Hunter Brothers singles chronology
| "Those Were the Nights" (2018) | "Lost" (2018) | "Northern Lights" (2019) |

Music video
- "Lost" on YouTube

= Lost (Hunter Brothers song) =

Hunter Brothers song

"Lost" is a song recorded by Canadian country music group Hunter Brothers. It was the lead single off their second studio album State of Mind. The track was co-written by Brad Rempel, Cary Barlowe, Jesse Frasure, and Jon Nite. It became the group’s first #1 hit on the Billboard Canada Country chart, and was awarded Single of the Year at the 2019 Saskatchewan Music Awards.

==Critical reception==
Nanci Dagg of Canadian Beats Media said the track "has an upbeat melody and delightful lyrics – the kind you want to dance to and sing along with, no matter where you are when you’re listening to it" and a "love song that catches you right from the get-go, wants you to get lost in the presence of someone new in your life. It’s an unanticipated excitement that you feel when you do and these brothers have captured that in this song." Cashbox Canada wrote that the song is "an upbeat, addictive track that captivates the listener" with "the brothers’ brilliantly-synched harmonies".

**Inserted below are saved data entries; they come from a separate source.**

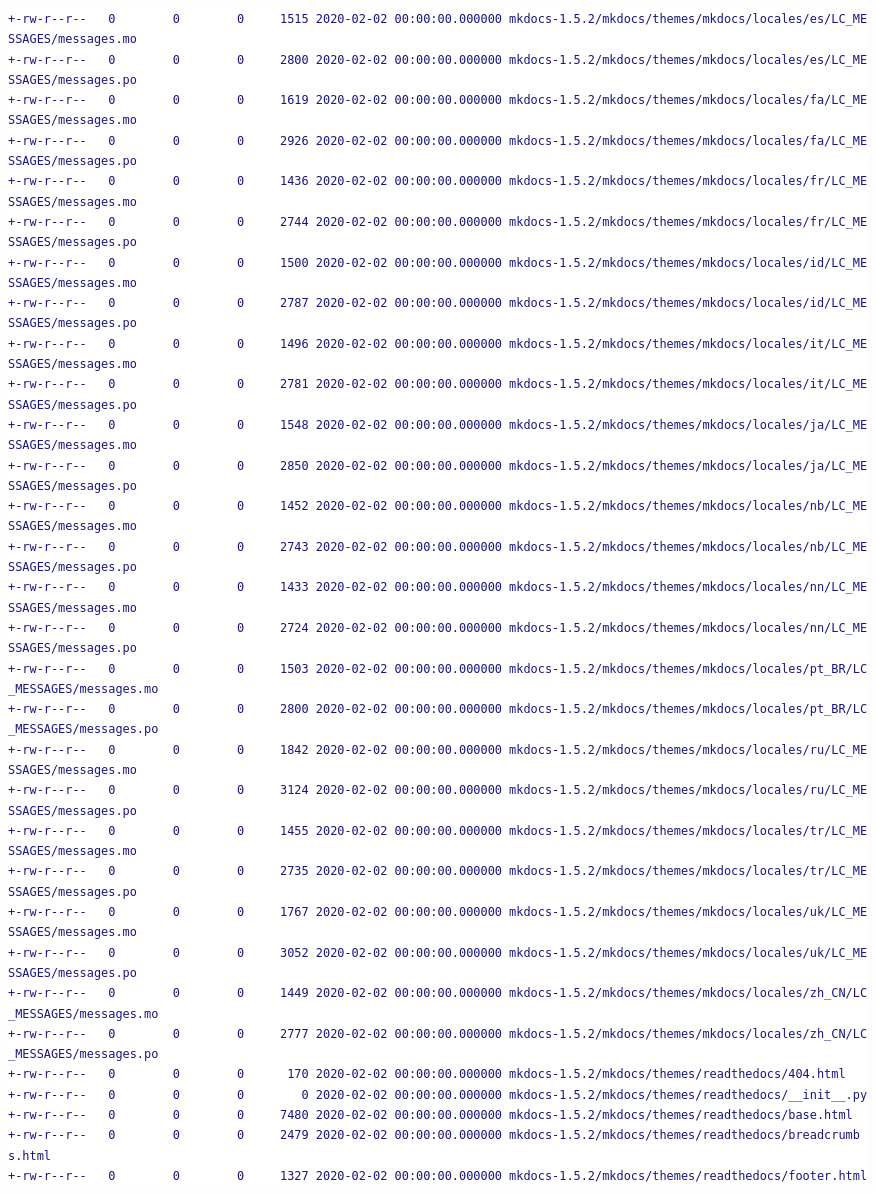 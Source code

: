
 ```diff
+-rw-r--r--   0        0        0     1515 2020-02-02 00:00:00.000000 mkdocs-1.5.2/mkdocs/themes/mkdocs/locales/es/LC_MESSAGES/messages.mo
+-rw-r--r--   0        0        0     2800 2020-02-02 00:00:00.000000 mkdocs-1.5.2/mkdocs/themes/mkdocs/locales/es/LC_MESSAGES/messages.po
+-rw-r--r--   0        0        0     1619 2020-02-02 00:00:00.000000 mkdocs-1.5.2/mkdocs/themes/mkdocs/locales/fa/LC_MESSAGES/messages.mo
+-rw-r--r--   0        0        0     2926 2020-02-02 00:00:00.000000 mkdocs-1.5.2/mkdocs/themes/mkdocs/locales/fa/LC_MESSAGES/messages.po
+-rw-r--r--   0        0        0     1436 2020-02-02 00:00:00.000000 mkdocs-1.5.2/mkdocs/themes/mkdocs/locales/fr/LC_MESSAGES/messages.mo
+-rw-r--r--   0        0        0     2744 2020-02-02 00:00:00.000000 mkdocs-1.5.2/mkdocs/themes/mkdocs/locales/fr/LC_MESSAGES/messages.po
+-rw-r--r--   0        0        0     1500 2020-02-02 00:00:00.000000 mkdocs-1.5.2/mkdocs/themes/mkdocs/locales/id/LC_MESSAGES/messages.mo
+-rw-r--r--   0        0        0     2787 2020-02-02 00:00:00.000000 mkdocs-1.5.2/mkdocs/themes/mkdocs/locales/id/LC_MESSAGES/messages.po
+-rw-r--r--   0        0        0     1496 2020-02-02 00:00:00.000000 mkdocs-1.5.2/mkdocs/themes/mkdocs/locales/it/LC_MESSAGES/messages.mo
+-rw-r--r--   0        0        0     2781 2020-02-02 00:00:00.000000 mkdocs-1.5.2/mkdocs/themes/mkdocs/locales/it/LC_MESSAGES/messages.po
+-rw-r--r--   0        0        0     1548 2020-02-02 00:00:00.000000 mkdocs-1.5.2/mkdocs/themes/mkdocs/locales/ja/LC_MESSAGES/messages.mo
+-rw-r--r--   0        0        0     2850 2020-02-02 00:00:00.000000 mkdocs-1.5.2/mkdocs/themes/mkdocs/locales/ja/LC_MESSAGES/messages.po
+-rw-r--r--   0        0        0     1452 2020-02-02 00:00:00.000000 mkdocs-1.5.2/mkdocs/themes/mkdocs/locales/nb/LC_MESSAGES/messages.mo
+-rw-r--r--   0        0        0     2743 2020-02-02 00:00:00.000000 mkdocs-1.5.2/mkdocs/themes/mkdocs/locales/nb/LC_MESSAGES/messages.po
+-rw-r--r--   0        0        0     1433 2020-02-02 00:00:00.000000 mkdocs-1.5.2/mkdocs/themes/mkdocs/locales/nn/LC_MESSAGES/messages.mo
+-rw-r--r--   0        0        0     2724 2020-02-02 00:00:00.000000 mkdocs-1.5.2/mkdocs/themes/mkdocs/locales/nn/LC_MESSAGES/messages.po
+-rw-r--r--   0        0        0     1503 2020-02-02 00:00:00.000000 mkdocs-1.5.2/mkdocs/themes/mkdocs/locales/pt_BR/LC_MESSAGES/messages.mo
+-rw-r--r--   0        0        0     2800 2020-02-02 00:00:00.000000 mkdocs-1.5.2/mkdocs/themes/mkdocs/locales/pt_BR/LC_MESSAGES/messages.po
+-rw-r--r--   0        0        0     1842 2020-02-02 00:00:00.000000 mkdocs-1.5.2/mkdocs/themes/mkdocs/locales/ru/LC_MESSAGES/messages.mo
+-rw-r--r--   0        0        0     3124 2020-02-02 00:00:00.000000 mkdocs-1.5.2/mkdocs/themes/mkdocs/locales/ru/LC_MESSAGES/messages.po
+-rw-r--r--   0        0        0     1455 2020-02-02 00:00:00.000000 mkdocs-1.5.2/mkdocs/themes/mkdocs/locales/tr/LC_MESSAGES/messages.mo
+-rw-r--r--   0        0        0     2735 2020-02-02 00:00:00.000000 mkdocs-1.5.2/mkdocs/themes/mkdocs/locales/tr/LC_MESSAGES/messages.po
+-rw-r--r--   0        0        0     1767 2020-02-02 00:00:00.000000 mkdocs-1.5.2/mkdocs/themes/mkdocs/locales/uk/LC_MESSAGES/messages.mo
+-rw-r--r--   0        0        0     3052 2020-02-02 00:00:00.000000 mkdocs-1.5.2/mkdocs/themes/mkdocs/locales/uk/LC_MESSAGES/messages.po
+-rw-r--r--   0        0        0     1449 2020-02-02 00:00:00.000000 mkdocs-1.5.2/mkdocs/themes/mkdocs/locales/zh_CN/LC_MESSAGES/messages.mo
+-rw-r--r--   0        0        0     2777 2020-02-02 00:00:00.000000 mkdocs-1.5.2/mkdocs/themes/mkdocs/locales/zh_CN/LC_MESSAGES/messages.po
+-rw-r--r--   0        0        0      170 2020-02-02 00:00:00.000000 mkdocs-1.5.2/mkdocs/themes/readthedocs/404.html
+-rw-r--r--   0        0        0        0 2020-02-02 00:00:00.000000 mkdocs-1.5.2/mkdocs/themes/readthedocs/__init__.py
+-rw-r--r--   0        0        0     7480 2020-02-02 00:00:00.000000 mkdocs-1.5.2/mkdocs/themes/readthedocs/base.html
+-rw-r--r--   0        0        0     2479 2020-02-02 00:00:00.000000 mkdocs-1.5.2/mkdocs/themes/readthedocs/breadcrumbs.html
+-rw-r--r--   0        0        0     1327 2020-02-02 00:00:00.000000 mkdocs-1.5.2/mkdocs/themes/readthedocs/footer.html
```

==Commercial performance==
"Lost" reached a peak of number 1 on the Billboard Canada Country chart dated April 13, 2019, marking the brothers' first chart-topper. It also peaked at number 100 on the Billboard Canadian Hot 100 and was their first charting entry there. The song was the most-spun Canadian song on country radio in Canada in 2019, according to Mediabase. "Lost" was certified Gold by Music Canada on November 22, 2019, with over 40,000 sales. On October 18, 2023, "Lost" became the group's first Platinum-certified single. As of December 2023, the song had received over 6.3 million streams through Spotify.

==Music video==
The official music video for "Lost" was directed by Ben Knechtel and premiered November 2, 2018.

==Chart performance==

| Chart (2019) | Peak position |
|---|---|
| Canada Hot 100 (Billboard) | 100 |
| Canada Country (Billboard) | 1 |

==Certifications==

| Region | Certification | Certified units/sales |
| Canada (Music Canada) | Platinum | 80,000^{‡} |
^{‡} Sales+streaming figures based on certification alone.